Maybe it's because you don't have trawl endless comparison sites before picking a suitable destination and then have to pay for it, buy for it, pack for it --- hell, plan for it, basically.  Because I hate plans.  Any kind. They're so restricting. Ideas are far better.  They are 'germs' - like those seeds that fly off a fluffy dandelion when you blow it...there's a purpose to that - it will land somewhere - but that's as far as that particular plan goes.  The result will still be the same.  It'll take root somewhere. Doesn't matter where, surely?
Or it could even be the simple regret that once something's done it can't be 'undone'. Events and actions I mean.  I know a wonky worktop can be re-aligned (I married a Carpenter after all - I know these things!).And I'm never sure if it started with Doctor Who in the late sixties (the tune alone scared me; had me cowering behind the sofa before I'd even caught sight of a knobbly old Dalek) or with 'The Time Machine' film (the original Rod Taylor one) and in particular the scene where he first sets off in the machine - a beautiful feat of mechanical engineering  - and the shop window display across the street changes seasons, years, decades, centuries with such a fascinating metamorphosis that it held me spellbound.  I might have to go with that.  If one scene from a film made such an impression on me then clearly it's more meaningful than some guy holed up in a blue Police Box hurtling through time and space.
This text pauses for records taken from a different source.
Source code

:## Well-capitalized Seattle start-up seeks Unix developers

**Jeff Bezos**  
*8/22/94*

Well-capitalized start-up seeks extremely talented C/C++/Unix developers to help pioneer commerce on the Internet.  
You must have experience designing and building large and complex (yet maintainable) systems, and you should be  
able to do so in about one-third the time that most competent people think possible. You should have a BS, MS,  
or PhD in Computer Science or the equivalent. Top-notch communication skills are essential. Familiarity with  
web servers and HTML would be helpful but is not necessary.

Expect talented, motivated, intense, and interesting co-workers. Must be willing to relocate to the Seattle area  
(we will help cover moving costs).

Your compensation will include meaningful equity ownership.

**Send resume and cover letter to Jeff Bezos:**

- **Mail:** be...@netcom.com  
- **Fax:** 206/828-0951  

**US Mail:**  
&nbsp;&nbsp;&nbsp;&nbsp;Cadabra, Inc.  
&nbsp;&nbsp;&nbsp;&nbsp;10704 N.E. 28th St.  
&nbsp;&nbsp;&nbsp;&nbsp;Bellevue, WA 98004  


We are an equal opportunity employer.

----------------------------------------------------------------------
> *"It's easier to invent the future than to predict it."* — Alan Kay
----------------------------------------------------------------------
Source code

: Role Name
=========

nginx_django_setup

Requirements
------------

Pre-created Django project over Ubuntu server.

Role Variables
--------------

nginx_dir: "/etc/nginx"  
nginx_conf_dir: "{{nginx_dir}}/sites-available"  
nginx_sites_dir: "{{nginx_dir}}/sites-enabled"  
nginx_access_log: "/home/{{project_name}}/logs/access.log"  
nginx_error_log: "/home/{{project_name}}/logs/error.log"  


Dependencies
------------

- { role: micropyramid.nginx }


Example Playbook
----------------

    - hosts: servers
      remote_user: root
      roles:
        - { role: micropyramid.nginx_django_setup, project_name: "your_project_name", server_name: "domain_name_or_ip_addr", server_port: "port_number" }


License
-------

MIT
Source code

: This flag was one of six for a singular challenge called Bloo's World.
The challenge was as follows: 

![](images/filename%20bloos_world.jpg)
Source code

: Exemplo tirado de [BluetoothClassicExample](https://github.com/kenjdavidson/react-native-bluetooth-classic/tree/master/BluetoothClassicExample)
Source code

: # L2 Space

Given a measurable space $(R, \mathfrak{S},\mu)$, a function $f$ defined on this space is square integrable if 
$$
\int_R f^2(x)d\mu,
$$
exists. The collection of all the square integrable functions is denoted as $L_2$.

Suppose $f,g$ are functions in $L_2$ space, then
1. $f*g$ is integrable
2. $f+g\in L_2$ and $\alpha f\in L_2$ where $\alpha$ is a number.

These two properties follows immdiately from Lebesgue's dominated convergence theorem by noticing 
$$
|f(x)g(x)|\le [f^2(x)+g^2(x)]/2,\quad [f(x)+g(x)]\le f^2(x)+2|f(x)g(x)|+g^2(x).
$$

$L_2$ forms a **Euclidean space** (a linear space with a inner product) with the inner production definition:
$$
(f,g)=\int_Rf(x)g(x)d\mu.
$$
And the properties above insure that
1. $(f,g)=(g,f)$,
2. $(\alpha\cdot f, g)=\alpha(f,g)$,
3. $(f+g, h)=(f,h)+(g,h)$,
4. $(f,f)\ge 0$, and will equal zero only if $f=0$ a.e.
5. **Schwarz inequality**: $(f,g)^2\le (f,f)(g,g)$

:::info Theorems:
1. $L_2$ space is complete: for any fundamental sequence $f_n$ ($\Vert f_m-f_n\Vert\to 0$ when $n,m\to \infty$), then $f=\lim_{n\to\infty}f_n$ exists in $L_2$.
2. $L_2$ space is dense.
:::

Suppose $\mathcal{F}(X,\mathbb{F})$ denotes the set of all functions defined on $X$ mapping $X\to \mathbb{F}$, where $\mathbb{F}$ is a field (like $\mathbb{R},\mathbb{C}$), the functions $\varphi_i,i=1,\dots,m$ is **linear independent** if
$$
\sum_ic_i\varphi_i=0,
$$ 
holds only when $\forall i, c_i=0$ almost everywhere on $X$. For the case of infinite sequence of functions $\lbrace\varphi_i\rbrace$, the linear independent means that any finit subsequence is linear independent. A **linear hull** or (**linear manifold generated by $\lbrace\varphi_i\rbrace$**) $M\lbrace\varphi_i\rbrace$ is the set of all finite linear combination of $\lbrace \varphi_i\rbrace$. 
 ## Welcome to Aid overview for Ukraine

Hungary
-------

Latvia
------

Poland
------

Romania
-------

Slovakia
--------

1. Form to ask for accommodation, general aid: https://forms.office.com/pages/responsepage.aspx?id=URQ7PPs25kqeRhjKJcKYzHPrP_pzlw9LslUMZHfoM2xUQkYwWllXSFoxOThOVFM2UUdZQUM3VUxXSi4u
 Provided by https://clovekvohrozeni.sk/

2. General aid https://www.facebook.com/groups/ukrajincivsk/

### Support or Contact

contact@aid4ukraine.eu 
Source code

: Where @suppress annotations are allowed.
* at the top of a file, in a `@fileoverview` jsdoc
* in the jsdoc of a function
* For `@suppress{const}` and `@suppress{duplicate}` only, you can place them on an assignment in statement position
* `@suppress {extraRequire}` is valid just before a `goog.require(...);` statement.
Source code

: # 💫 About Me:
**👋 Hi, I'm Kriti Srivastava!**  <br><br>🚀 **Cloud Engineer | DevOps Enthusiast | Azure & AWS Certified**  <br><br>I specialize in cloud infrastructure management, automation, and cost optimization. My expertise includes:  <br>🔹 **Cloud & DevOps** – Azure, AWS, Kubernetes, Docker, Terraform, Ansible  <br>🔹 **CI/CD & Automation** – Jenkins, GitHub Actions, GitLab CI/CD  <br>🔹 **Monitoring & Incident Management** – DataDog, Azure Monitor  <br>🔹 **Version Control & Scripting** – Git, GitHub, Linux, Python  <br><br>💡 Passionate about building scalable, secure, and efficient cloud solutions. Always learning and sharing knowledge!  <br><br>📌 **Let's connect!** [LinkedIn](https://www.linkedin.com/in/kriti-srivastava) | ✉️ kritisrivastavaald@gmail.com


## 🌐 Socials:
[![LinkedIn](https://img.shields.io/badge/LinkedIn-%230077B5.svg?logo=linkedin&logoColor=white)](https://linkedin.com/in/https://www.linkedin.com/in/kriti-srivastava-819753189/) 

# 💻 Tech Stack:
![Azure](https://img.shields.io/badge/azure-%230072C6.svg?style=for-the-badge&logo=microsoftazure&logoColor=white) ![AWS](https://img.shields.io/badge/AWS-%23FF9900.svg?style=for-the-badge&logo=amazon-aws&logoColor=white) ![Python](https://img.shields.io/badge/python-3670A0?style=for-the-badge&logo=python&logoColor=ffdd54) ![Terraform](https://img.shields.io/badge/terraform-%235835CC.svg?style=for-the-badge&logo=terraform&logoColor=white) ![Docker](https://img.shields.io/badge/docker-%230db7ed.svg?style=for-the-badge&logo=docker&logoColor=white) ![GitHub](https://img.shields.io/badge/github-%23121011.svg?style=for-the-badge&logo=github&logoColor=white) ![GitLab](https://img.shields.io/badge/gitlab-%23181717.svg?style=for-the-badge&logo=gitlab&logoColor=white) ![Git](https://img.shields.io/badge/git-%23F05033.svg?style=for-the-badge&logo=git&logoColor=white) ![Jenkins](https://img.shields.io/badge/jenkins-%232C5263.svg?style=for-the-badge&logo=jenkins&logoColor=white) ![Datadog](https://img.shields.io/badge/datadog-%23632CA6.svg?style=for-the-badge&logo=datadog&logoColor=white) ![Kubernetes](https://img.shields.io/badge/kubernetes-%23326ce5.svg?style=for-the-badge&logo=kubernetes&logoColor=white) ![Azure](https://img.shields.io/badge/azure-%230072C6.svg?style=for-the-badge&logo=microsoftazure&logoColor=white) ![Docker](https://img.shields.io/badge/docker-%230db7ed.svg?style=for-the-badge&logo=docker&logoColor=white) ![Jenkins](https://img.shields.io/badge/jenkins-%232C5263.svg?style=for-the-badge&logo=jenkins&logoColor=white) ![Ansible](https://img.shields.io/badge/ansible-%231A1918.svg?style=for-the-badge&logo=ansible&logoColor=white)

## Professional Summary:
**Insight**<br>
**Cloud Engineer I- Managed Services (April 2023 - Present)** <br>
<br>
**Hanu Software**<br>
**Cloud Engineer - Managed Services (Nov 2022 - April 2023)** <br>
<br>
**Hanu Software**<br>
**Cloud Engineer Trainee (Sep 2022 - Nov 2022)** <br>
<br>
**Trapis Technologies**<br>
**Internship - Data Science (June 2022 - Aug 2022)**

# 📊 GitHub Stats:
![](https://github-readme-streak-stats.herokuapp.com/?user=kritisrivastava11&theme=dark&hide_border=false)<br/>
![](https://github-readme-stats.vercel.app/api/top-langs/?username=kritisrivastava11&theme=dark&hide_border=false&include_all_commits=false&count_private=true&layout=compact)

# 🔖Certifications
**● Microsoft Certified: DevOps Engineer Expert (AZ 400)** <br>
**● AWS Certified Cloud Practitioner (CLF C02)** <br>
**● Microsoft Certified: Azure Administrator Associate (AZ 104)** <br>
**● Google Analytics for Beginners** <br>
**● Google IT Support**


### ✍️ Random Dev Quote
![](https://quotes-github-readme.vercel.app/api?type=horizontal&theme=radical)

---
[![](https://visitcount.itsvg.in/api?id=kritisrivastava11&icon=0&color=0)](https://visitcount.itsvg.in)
But only just.

So I thought about what my favourite Time Travelly movies were and came up with this - by no means exhaustive - list:

* The Time Machine (the original)
* Back to the Future (all of them)

* The Lake House
* Terminator (the first)
* The Time Traveler's Wife (although the book far outweighs the film)
* Groundhog Day
* The Butterfly Effect (the first)
* Stargate
* Jumpers
* The Kid (recently on telly)
* Somewhere in Time (bit cheesy but the sentiments are gorgeous)

Anyone else want to 'fess up to any small obsessions, genre-wise?

3 comments:

Avis HG said...

Hi Debs

The Butterfly effect - do you mean the superb Ray Bradbury's 'A Sound of Thunder'?

Deb said...

Ah, Debs, I have all three Back to the Future film. Love them all! I wonder though; if it really was possible to time travel could we (or even should we) change fate? See, I can be deep when I want to be!

Debs Riccio said...

Avis, Lovely to see you here by the way! I haven't the first clue as to who Ray Bradbury is or what connection he has to The Butterfly Effect - are we talking about the same film?
Debs - I thought you were already deep - and no, I don't think time travel should be a chance to change stuff - what chaos (again, Butterfly) would reign - but to observe would be great, wouldn't it?